** Opening RECORDS block **

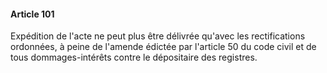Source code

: #### Article 101

Expédition de l'acte ne peut plus être délivrée qu'avec les rectifications ordonnées, à peine de l'amende édictée par l'article 50 du code civil et de tous dommages-intérêts contre le dépositaire des registres.

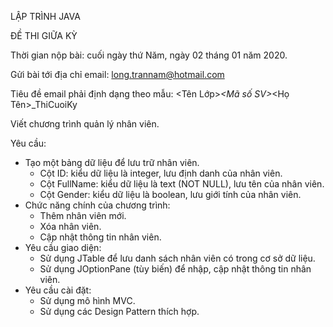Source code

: LẬP TRÌNH JAVA

ĐỀ THI GIỮA KỲ

Thời gian nộp bài: cuối ngày thứ Năm, ngày 02 tháng 01 năm 2020.

Gửi bài tới địa chỉ email: long.trannam@hotmail.com

Tiêu đề email phải định dạng theo mẫu: <Tên Lớp>_<Mã số SV>_<Họ Tên>_ThiCuoiKy

Viết chương trình quản lý nhân viên.

Yêu cầu:
- Tạo một bảng dữ liệu để lưu trữ nhân viên.
    + Cột ID: kiểu dữ liệu là integer, lưu định danh của nhân viên.
    + Cột FullName: kiểu dữ liệu là text (NOT NULL), lưu tên của nhân viên.
    + Cột Gender: kiểu dữ liệu là boolean, lưu giới tính của nhân viên.
- Chức năng chính của chương trình:
    + Thêm nhân viên mới.
    + Xóa nhân viên.
    + Cập nhật thông tin nhân viên.
- Yêu cầu giao diện:
    + Sử dụng JTable để lưu danh sách nhân viên có trong cơ sở dữ liệu.
    + Sử dụng JOptionPane (tùy biến) để nhập, cập nhật thông tin nhân viên.
- Yêu cầu cài đặt:
    + Sử dụng mô hình MVC.
    + Sử dụng các Design Pattern thích hợp.
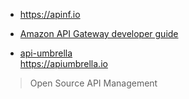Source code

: - https://apinf.io

- [Amazon API Gateway developer guide](http://docs.aws.amazon.com/apigateway/latest/developerguide/apigateway-dg.pdf)

- [api-umbrella](https://github.com/NREL/api-umbrella)  
https://apiumbrella.io
> Open Source API Management
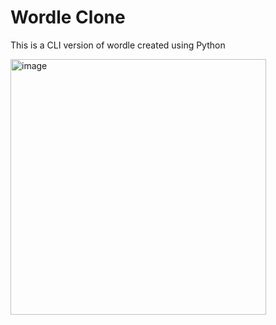 # Wordle Clone

This is a CLI version of wordle created using Python


<img width="409" alt="image" src="https://user-images.githubusercontent.com/91919183/193435168-afe6e940-3857-4dcb-95d3-18554189cbab.png">
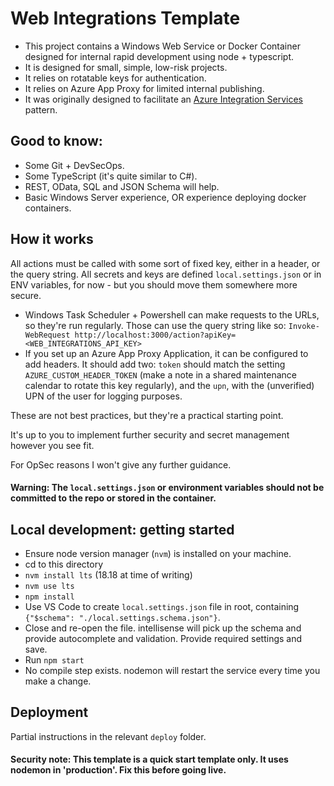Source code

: # Web Integrations Template

- This project contains a Windows Web Service or Docker Container designed for internal rapid development using node + typescript.
- It is designed for small, simple, low-risk projects.
- It relies on rotatable keys for authentication.
- It relies on Azure App Proxy for limited internal publishing.
- It was originally designed to facilitate an [Azure Integration Services](https://azure.microsoft.com/en-us/products/category/integration) pattern.
 
## Good to know:

- Some Git + DevSecOps.
- Some TypeScript (it's quite similar to C#).
- REST, OData, SQL and JSON Schema will help.
- Basic Windows Server experience, OR experience deploying docker containers.

## How it works

All actions must be called with some sort of fixed key, either in a header, or the query string. 
All secrets and keys are defined `local.settings.json` or in ENV variables, for now - but you should move them somewhere more secure.

- Windows Task Scheduler + Powershell can make requests to the URLs, so they're run regularly. Those can use the query string like so: `Invoke-WebRequest http://localhost:3000/action?apiKey=<WEB_INTEGRATIONS_API_KEY>`
- If you set up an Azure App Proxy Application, it can be configured to add headers. It should add two: `token` should match the setting `AZURE_CUSTOM_HEADER_TOKEN` (make a note in a shared maintenance calendar to rotate this key regularly), and the `upn`, with the (unverified) UPN of the user for logging purposes.

These are not best practices, but they're a practical starting point. 

It's up to you to implement further security and secret management however you see fit. 

For OpSec reasons I won't give any further guidance.

#### Warning: The `local.settings.json` or environment variables should not be committed to the repo or stored in the container. ####

## Local development: getting started

- Ensure node version manager (`nvm`) is installed on your machine.
- cd to this directory
- `nvm install lts` (18.18 at time of writing)
- `nvm use lts`
- `npm install`
- Use VS Code to create `local.settings.json` file in root, containing `{"$schema": "./local.settings.schema.json"}`. 
- Close and re-open the file. intellisense will pick up the schema and provide autocomplete and validation. Provide required settings and save.
- Run `npm start`
- No compile step exists. nodemon will restart the service every time you make a change.


## Deployment

Partial instructions in the relevant `deploy` folder. 

#### Security note: This template is a quick start template only. It uses nodemon in 'production'. Fix this before going live. ####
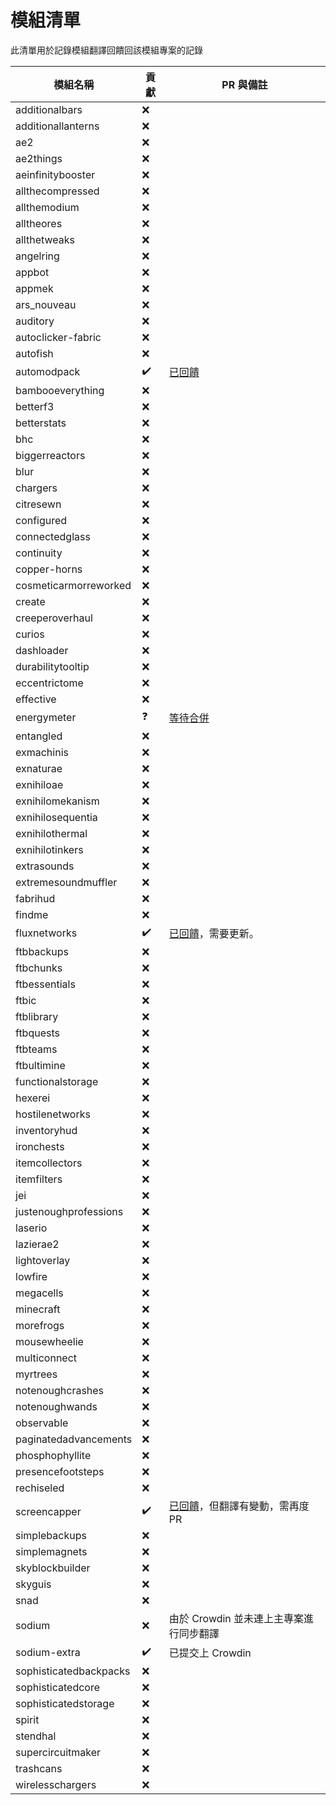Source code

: # 模組清單

此清單用於記錄模組翻譯回饋回該模組專案的記錄

| 模組名稱 | 貢獻 | PR 與備註 |
| ------ | ------ | ------ |
| additionalbars | :x: |  |
| additionallanterns | :x: |  |
| ae2 | :x: |  |
| ae2things | :x: |  |
| aeinfinitybooster | :x: |  |
| allthecompressed | :x: |  |
| allthemodium | :x: |  |
| alltheores | :x: |  |
| allthetweaks | :x: |  |
| angelring | :x: |  |
| appbot | :x: |  |
| appmek | :x: |  |
| ars_nouveau | :x: |  |
| auditory | :x: |  |
| autoclicker-fabric | :x: |  |
| autofish | :x: |  |
| automodpack | :heavy_check_mark: | [已回饋](https://github.com/Skidamek/AutoModpack/pull/64) |
| bambooeverything | :x: |  |
| betterf3 | :x: |  |
| betterstats | :x: |  |
| bhc | :x: |  |
| biggerreactors | :x: |  |
| blur | :x: |  |
| chargers | :x: |  |
| citresewn | :x: |  |
| configured | :x: |  |
| connectedglass | :x: |  |
| continuity | :x: |  |
| copper-horns | :x: |  |
| cosmeticarmorreworked | :x: |  |
| create | :x: |  |
| creeperoverhaul | :x: |  |
| curios | :x: |  |
| dashloader | :x: |  |
| durabilitytooltip | :x: |  |
| eccentrictome | :x: |  |
| effective | :x: |  |
| energymeter | :question: | [等待合併](https://github.com/AlmostReliable/energymeter-forge/pull/26) |
| entangled | :x: |  |
| exmachinis | :x: |  |
| exnaturae | :x: |  |
| exnihiloae | :x: |  |
| exnihilomekanism | :x: |  |
| exnihilosequentia | :x: |  |
| exnihilothermal | :x: |  |
| exnihilotinkers | :x: |  |
| extrasounds | :x: |  |
| extremesoundmuffler | :x: |  |
| fabrihud | :x: |  |
| findme | :x: |  |
| fluxnetworks | :heavy_check_mark: | [已回饋](https://github.com/SonarSonic/Flux-Networks/pull/482)，需要更新。 |
| ftbbackups | :x: |  |
| ftbchunks | :x: |  |
| ftbessentials | :x: |  |
| ftbic | :x: |  |
| ftblibrary | :x: |  |
| ftbquests | :x: |  |
| ftbteams | :x: |  |
| ftbultimine | :x: |  |
| functionalstorage | :x: |  |
| hexerei | :x: |  |
| hostilenetworks | :x: |  |
| inventoryhud | :x: |  |
| ironchests | :x: |  |
| itemcollectors | :x: |  |
| itemfilters | :x: |  |
| jei | :x: |  |
| justenoughprofessions | :x: |  |
| laserio | :x: |  |
| lazierae2 | :x: |  |
| lightoverlay | :x: |  |
| lowfire | :x: |  |
| megacells | :x: |  |
| minecraft | :x: |  |
| morefrogs | :x: |  |
| mousewheelie | :x: |  |
| multiconnect | :x: |  |
| myrtrees | :x: |  |
| notenoughcrashes | :x: |  |
| notenoughwands | :x: |  |
| observable | :x: |  |
| paginatedadvancements | :x: |  |
| phosphophyllite | :x: |  |
| presencefootsteps | :x: |  |
| rechiseled | :x: |  |
| screencapper | :heavy_check_mark: | [已回饋](https://github.com/Deftu/Screencapper/pull/6)，但翻譯有變動，需再度 PR |
| simplebackups | :x: |  |
| simplemagnets | :x: |  |
| skyblockbuilder | :x: |  |
| skyguis | :x: |  |
| snad | :x: |  |
| sodium | :x: | 由於 Crowdin 並未連上主專案進行同步翻譯 |
| sodium-extra | :heavy_check_mark: | 已提交上 Crowdin |
| sophisticatedbackpacks | :x: |  |
| sophisticatedcore | :x: |  |
| sophisticatedstorage | :x: |  |
| spirit | :x: |  |
| stendhal | :x: |  |
| supercircuitmaker | :x: |  |
| trashcans | :x: |  |
| wirelesschargers | :x: |  |
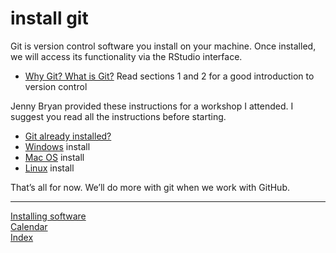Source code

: 
# install git

Git is version control software you install on your machine. Once
installed, we will access its functionality via the RStudio interface.

  - [Why Git? What is
    Git?](../resources/readings/2017-Bryan-Version-control) Read
    sections 1 and 2 for a good introduction to version control

Jenny Bryan provided these instructions for a workshop I attended. I
suggest you read all the instructions before starting.

  - [Git already
    installed?](http://happygitwithr.com/install-git.html#git-already-installed)
  - [Windows](http://happygitwithr.com/install-git.html#install-git-windows)
    install
  - [Mac OS](http://happygitwithr.com/install-git.html#mac-os) install
  - [Linux](http://happygitwithr.com/install-git.html#linux) install

That’s all for now. We’ll do more with git when we work with GitHub.

-----

[Installing software](cm501_software-start.md)  
[Calendar](../README.md#calendar)  
[Index](../README.md#index)
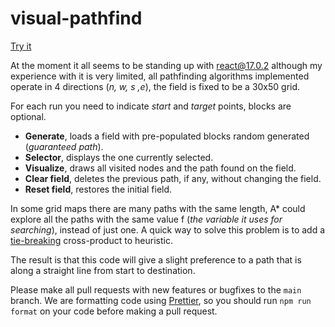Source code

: # visual-pathfind

[Try it](https://visualizer.giannini.dev)

At the moment it all seems to be standing up with react@17.0.2 although my experience with it is very limited, all pathfinding algorithms implemented operate in 4 directions (*n, w, s ,e*), the field is fixed to be a 30x50 grid.

For each run you need to indicate *start* and *target* points, blocks are optional.

* **Generate**, loads a field with pre-populated blocks random generated (*guaranteed path*).
* **Selector**, displays the one currently selected.
* **Visualize**, draws all visited nodes and the path found on the field.
* **Clear field**, deletes the previous path, if any, without changing the field.
* **Reset field**, restores the initial field.

In some grid maps there are many paths with the same length, A* could explore all the paths with the same value f (*the variable it uses for searching*), instead of just one. A quick way to solve this problem is to add a [tie-breaking](http://theory.stanford.edu/~amitp/GameProgramming/Heuristics.html#breaking-ties) cross-product to heuristic.

The result is that this code will give a slight preference to a path that is along a straight line from start to destination.

Please make all pull requests with new features or bugfixes to the `main`
branch. We are formatting code using [Prettier](https://prettier.io/), so you
should run `npm run format` on your code before making a pull request.
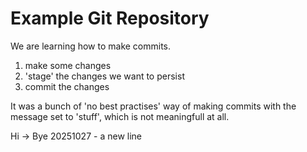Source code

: # Example Git Repository

We are learning how to make commits.

1. make some changes
2. 'stage' the changes we want to persist
3. commit the changes

It was a bunch of 'no best practises' way of making commits 
with the message set to 'stuff', which is not meaningfull 
at all.

Hi -> Bye
20251027 - a new line
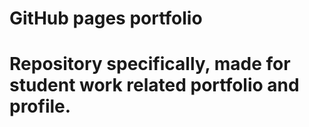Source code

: <h1>GitHub pages portfolio<h1>
<p>Repository specifically, made for student work related portfolio and profile.</p>
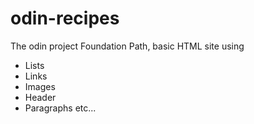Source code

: # odin-recipes

The odin project Foundation Path, basic HTML site using
- Lists
- Links
- Images
- Header
- Paragraphs etc...
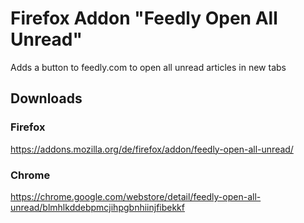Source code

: # Firefox Addon "Feedly Open All Unread"

Adds a button to feedly.com to open all unread articles in new tabs

## Downloads

### Firefox

https://addons.mozilla.org/de/firefox/addon/feedly-open-all-unread/

### Chrome

https://chrome.google.com/webstore/detail/feedly-open-all-unread/blmhlkddebpmcjihpgbnhiinjfibekkf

** Closing RECORDS block **

— WORK ITEM —
The word "Repository": say how many lines of the records hold it, and give nothing but the number.

— ANSWER BOX —
2